Many clients have seemingly simple instructions for their wills.   Gifting specific assets to certain beneficiaries are logical and straightforward for many testators.  “I want to give my investment account to John”.    Such simple instructions give rise to many dramatic consequences that should raise red flags for the advisor.   Leaving aside drafting concerns, the client should be asked to consider the following major issues:

1. Ademption and Tracing

Wills work wonderfully because of the concept that they govern what you own when you die.  Residue clauses, by definition, do not depend on what particular assets the testator owns.   Rather, the Will simply divided up the value of whatever assets are owned at death regardless of whether they were owned when the Will was made or purchased between the making of the Will and death or changed from one type of asset to another.

Gifting specific assets always raise the possibility that the particular asset will be sold, gifted away, converted into another asset, destroyed or otherwise disposed of before death.   

Question 1: What would the client want to happen to that gift in that event- should it be replaced by cash or traced into another asset?   

2. Equalization values

Clients often think of the value of certain assets as static.  Naturally, assets often change value.  Sometimes, the client’s intention is to treat two beneficiaries equally by gifting two similarly valued assets to two individuals.   That may be fine, absent a change in their relative value, a change that is almost guaranteed to occur.

Question 2: Is the overall intention to treat different beneficiaries relatively equally with gifts of specific assets?

3. Income Tax

Canada has a simple income tax regime on death.   Accrued capital gains on any assets are triggered and income tax must be paid.   The issue arises because, in the normal course, the income tax on all assets is paid from the residue of the estate.
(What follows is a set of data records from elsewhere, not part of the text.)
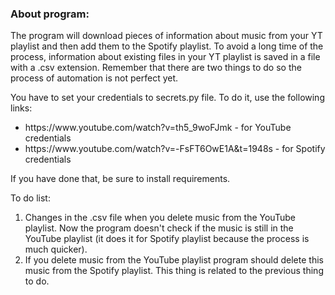 <h3> About program:  </h3>
<p> The program will download pieces of information about music from your YT playlist and then add them to the Spotify playlist. To avoid a long time
of the process, information about existing files in your YT playlist is saved in a file with a .csv extension. Remember that there are two things to do so the process of automation is not perfect yet.</p>
<p>You have to set your credentials to secrets.py file. To do it, use the following links:</p>
<ul>
    <li>https://www.youtube.com/watch?v=th5_9woFJmk - for YouTube credentials</li>
    <li>https://www.youtube.com/watch?v=-FsFT6OwE1A&t=1948s - for Spotify credentials</li>
</ul>
<p>If you have done that, be sure to install requirements.</p>
<p>To do list:</p>
<ol>
    <li>Changes in the .csv file when you delete music from the YouTube playlist. Now the program doesn't check if the music is still in the YouTube playlist (it does it for Spotify playlist because the process is much quicker).</li>
    <li>If you delete music from the YouTube playlist program should delete this music from the Spotify playlist. This thing is related to the previous thing to do.</li>
</ol>

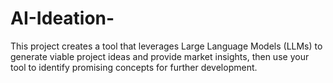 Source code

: # AI-Ideation-
This project creates a tool that leverages Large Language Models (LLMs) to generate viable project ideas and provide market insights, then use your tool to identify promising concepts for further development.
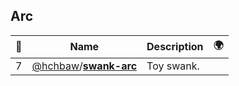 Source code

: ## Arc 

|:star2: | Name | Description | 🌍|
|---|---|---|---|
|7|[@hchbaw](https://github.com/hchbaw)/[**swank-arc**](https://github.com/hchbaw/swank-arc)|Toy swank.||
Thus, the beneficiary of the specific asset receives it at its full after-tax value, while the residuary beneficiaries bear the tax burden associated with that asset.   This is especially pronounced where the gift is of a registered investment such as an RRSP.  In that case, the residuary beneficiaries may pay more than 50% of the value of the RRSP in tax while the RRSP beneficiary receives the entire gross value (See my article in Lawyer's Daily on this issue).

This issue may arise whenever a specific asset is gifted to a beneficiary who is not the sole beneficiary of the estate.   Since the value of any specifically gifted asset can increase or decrease between the Will and death, it may not be easy to properly estimate the tax consequences at the time of death.

Question 3: Who should bear the income tax consequences of the specifically gifted asset?

4. Associated Debts

Some assets have “associated debts” such as a mortgage on real property or a margin account on an investment portfolio.   A gift of a specific asset gives rise to the question of how those associated debts should be dealt with.  In some cases, the default is that the property is gifted subject to the debts, such as with a devise of real property.  In others, those debts may be payable from the rest of the estate, subject to any specific provision in the Will.

Question 4: How should the Associated Debts be dealt with?

5. Transactional Costs

There are often transactional costs whenever assets are gifted by Will.  Like income tax, those transactional costs are usually paid out of the estate to the detriment of the residuary beneficiaries. 

Some of them may be minor, such as the cost of shipping a specific asset to the beneficiaries.  Others may be more substantial.   There may be Estate Administration Tax on the value of the asset at 1.5%, executors’ compensation of up to 5% and legal fees in transferring title to the beneficiaries. 

Question 5: Who should bear the Transactional Costs related to the specifically gifted asset?

These are the kinds of issues that should be raised with clients who think that they have a “simple” plan for their wills.